### Required work
Write out the whole listing below so that every line matches exactly.

#####

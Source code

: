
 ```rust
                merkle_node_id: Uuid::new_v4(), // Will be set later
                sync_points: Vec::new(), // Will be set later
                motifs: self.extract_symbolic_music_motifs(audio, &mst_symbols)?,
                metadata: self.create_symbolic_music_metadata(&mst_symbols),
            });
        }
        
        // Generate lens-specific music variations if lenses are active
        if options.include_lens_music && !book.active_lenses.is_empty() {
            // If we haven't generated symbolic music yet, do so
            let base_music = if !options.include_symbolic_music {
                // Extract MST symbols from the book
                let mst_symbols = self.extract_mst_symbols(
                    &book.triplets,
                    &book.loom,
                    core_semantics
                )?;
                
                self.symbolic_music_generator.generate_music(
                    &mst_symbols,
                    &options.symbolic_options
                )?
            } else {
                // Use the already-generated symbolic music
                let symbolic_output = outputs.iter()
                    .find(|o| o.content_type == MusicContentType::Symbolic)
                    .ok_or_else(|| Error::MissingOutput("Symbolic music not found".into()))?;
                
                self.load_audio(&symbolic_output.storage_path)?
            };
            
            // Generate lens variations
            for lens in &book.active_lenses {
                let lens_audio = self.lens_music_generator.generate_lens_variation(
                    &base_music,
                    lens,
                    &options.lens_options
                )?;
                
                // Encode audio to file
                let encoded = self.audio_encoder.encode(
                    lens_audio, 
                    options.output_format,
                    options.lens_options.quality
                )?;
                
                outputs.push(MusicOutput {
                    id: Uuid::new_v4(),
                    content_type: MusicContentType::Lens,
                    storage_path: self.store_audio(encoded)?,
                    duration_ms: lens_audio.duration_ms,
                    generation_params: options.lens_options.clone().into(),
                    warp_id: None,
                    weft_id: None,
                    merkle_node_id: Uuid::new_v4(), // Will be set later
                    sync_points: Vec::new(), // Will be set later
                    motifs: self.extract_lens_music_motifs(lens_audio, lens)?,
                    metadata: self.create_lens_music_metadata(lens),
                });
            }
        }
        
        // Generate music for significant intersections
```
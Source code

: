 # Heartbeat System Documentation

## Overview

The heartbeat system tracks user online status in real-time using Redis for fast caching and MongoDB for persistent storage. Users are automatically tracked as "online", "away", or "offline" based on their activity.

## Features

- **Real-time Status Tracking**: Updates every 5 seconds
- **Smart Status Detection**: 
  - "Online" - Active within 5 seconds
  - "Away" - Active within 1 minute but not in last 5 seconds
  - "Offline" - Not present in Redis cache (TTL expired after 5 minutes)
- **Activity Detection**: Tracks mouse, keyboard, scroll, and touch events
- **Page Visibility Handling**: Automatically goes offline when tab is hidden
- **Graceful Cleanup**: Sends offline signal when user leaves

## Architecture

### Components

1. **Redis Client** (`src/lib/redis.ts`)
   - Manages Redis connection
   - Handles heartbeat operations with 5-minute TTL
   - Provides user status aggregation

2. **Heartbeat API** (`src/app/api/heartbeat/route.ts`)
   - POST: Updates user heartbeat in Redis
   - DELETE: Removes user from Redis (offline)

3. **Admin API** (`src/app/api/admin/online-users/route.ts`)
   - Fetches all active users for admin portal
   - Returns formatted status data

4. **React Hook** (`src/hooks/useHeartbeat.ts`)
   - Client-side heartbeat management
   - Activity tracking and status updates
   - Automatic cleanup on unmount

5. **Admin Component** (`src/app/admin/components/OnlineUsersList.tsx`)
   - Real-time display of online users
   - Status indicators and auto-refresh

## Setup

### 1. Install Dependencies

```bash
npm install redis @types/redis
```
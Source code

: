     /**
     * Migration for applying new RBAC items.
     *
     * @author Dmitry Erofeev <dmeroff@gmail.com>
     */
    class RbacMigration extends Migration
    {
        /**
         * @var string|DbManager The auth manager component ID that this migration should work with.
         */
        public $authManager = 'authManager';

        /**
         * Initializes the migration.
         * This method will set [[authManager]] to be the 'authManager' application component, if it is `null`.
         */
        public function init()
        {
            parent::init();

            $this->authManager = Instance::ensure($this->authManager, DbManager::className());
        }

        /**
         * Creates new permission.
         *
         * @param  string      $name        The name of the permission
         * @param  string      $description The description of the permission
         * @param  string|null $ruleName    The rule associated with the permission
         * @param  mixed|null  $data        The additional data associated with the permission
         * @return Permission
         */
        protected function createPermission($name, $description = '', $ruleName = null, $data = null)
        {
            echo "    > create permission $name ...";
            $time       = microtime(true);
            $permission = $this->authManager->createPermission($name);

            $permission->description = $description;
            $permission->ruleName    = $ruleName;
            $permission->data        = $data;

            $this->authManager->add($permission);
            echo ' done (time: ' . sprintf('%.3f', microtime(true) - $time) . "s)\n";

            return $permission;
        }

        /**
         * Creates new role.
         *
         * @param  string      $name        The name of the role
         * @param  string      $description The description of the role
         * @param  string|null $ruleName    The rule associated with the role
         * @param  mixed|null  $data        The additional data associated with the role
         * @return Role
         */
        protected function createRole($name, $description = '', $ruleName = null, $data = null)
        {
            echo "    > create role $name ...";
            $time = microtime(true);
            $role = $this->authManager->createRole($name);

#####

### Output of the task
Source code

:
 ```rust
                merkle_node_id: Uuid::new_v4(), // Will be set later
                sync_points: Vec::new(), // Will be set later
                motifs: self.extract_symbolic_music_motifs(audio, &mst_symbols)?,
                metadata: self.create_symbolic_music_metadata(&mst_symbols),
            });
        }
        
        // Generate lens-specific music variations if lenses are active
        if options.include_lens_music && !book.active_lenses.is_empty() {
            // If we haven't generated symbolic music yet, do so
            let base_music = if !options.include_symbolic_music {
                // Extract MST symbols from the book
                let mst_symbols = self.extract_mst_symbols(
                    &book.triplets,
                    &book.loom,
                    core_semantics
                )?;
                
                self.symbolic_music_generator.generate_music(
                    &mst_symbols,
                    &options.symbolic_options
                )?
            } else {
                // Use the already-generated symbolic music
                let symbolic_output = outputs.iter()
                    .find(|o| o.content_type == MusicContentType::Symbolic)
                    .ok_or_else(|| Error::MissingOutput("Symbolic music not found".into()))?;
                
                self.load_audio(&symbolic_output.storage_path)?
            };
            
            // Generate lens variations
            for lens in &book.active_lenses {
                let lens_audio = self.lens_music_generator.generate_lens_variation(
                    &base_music,
                    lens,
                    &options.lens_options
                )?;
                
                // Encode audio to file
                let encoded = self.audio_encoder.encode(
                    lens_audio, 
                    options.output_format,
                    options.lens_options.quality
                )?;
                
                outputs.push(MusicOutput {
                    id: Uuid::new_v4(),
                    content_type: MusicContentType::Lens,
                    storage_path: self.store_audio(encoded)?,
                    duration_ms: lens_audio.duration_ms,
                    generation_params: options.lens_options.clone().into(),
                    warp_id: None,
                    weft_id: None,
                    merkle_node_id: Uuid::new_v4(), // Will be set later
                    sync_points: Vec::new(), // Will be set later
                    motifs: self.extract_lens_music_motifs(lens_audio, lens)?,
                    metadata: self.create_lens_music_metadata(lens),
                });
            }
        }
        
        // Generate music for significant intersections
```
Source code

: # Heartbeat System Documentation

## Overview

The heartbeat system tracks user online status in real-time using Redis for fast caching and MongoDB for persistent storage. Users are automatically tracked as "online", "away", or "offline" based on their activity.

## Features

- **Real-time Status Tracking**: Updates every 5 seconds
- **Smart Status Detection**: 
  - "Online" - Active within 5 seconds
  - "Away" - Active within 1 minute but not in last 5 seconds
  - "Offline" - Not present in Redis cache (TTL expired after 5 minutes)
- **Activity Detection**: Tracks mouse, keyboard, scroll, and touch events
- **Page Visibility Handling**: Automatically goes offline when tab is hidden
- **Graceful Cleanup**: Sends offline signal when user leaves

## Architecture

### Components

1. **Redis Client** (`src/lib/redis.ts`)
   - Manages Redis connection
   - Handles heartbeat operations with 5-minute TTL
   - Provides user status aggregation

2. **Heartbeat API** (`src/app/api/heartbeat/route.ts`)
   - POST: Updates user heartbeat in Redis
   - DELETE: Removes user from Redis (offline)

3. **Admin API** (`src/app/api/admin/online-users/route.ts`)
   - Fetches all active users for admin portal
   - Returns formatted status data

4. **React Hook** (`src/hooks/useHeartbeat.ts`)
   - Client-side heartbeat management
   - Activity tracking and status updates
   - Automatic cleanup on unmount

5. **Admin Component** (`src/app/admin/components/OnlineUsersList.tsx`)
   - Real-time display of online users
   - Status indicators and auto-refresh

## Setup

### 1. Install Dependencies

```bash
npm install redis @types/redis
```
Source code

:     /**
     * Migration for applying new RBAC items.
     *
     * @author Dmitry Erofeev <dmeroff@gmail.com>
     */
    class RbacMigration extends Migration
    {
        /**
         * @var string|DbManager The auth manager component ID that this migration should work with.
         */
        public $authManager = 'authManager';

        /**
         * Initializes the migration.
         * This method will set [[authManager]] to be the 'authManager' application component, if it is `null`.
         */
        public function init()
        {
            parent::init();

            $this->authManager = Instance::ensure($this->authManager, DbManager::className());
        }

        /**
         * Creates new permission.
         *
         * @param  string      $name        The name of the permission
         * @param  string      $description The description of the permission
         * @param  string|null $ruleName    The rule associated with the permission
         * @param  mixed|null  $data        The additional data associated with the permission
         * @return Permission
         */
        protected function createPermission($name, $description = '', $ruleName = null, $data = null)
        {
            echo "    > create permission $name ...";
            $time       = microtime(true);
            $permission = $this->authManager->createPermission($name);

            $permission->description = $description;
            $permission->ruleName    = $ruleName;
            $permission->data        = $data;

            $this->authManager->add($permission);
            echo ' done (time: ' . sprintf('%.3f', microtime(true) - $time) . "s)\n";

            return $permission;
        }

        /**
         * Creates new role.
         *
         * @param  string      $name        The name of the role
         * @param  string      $description The description of the role
         * @param  string|null $ruleName    The rule associated with the role
         * @param  mixed|null  $data        The additional data associated with the role
         * @return Role
         */
        protected function createRole($name, $description = '', $ruleName = null, $data = null)
        {
            echo "    > create role $name ...";
            $time = microtime(true);
            $role = $this->authManager->createRole($name);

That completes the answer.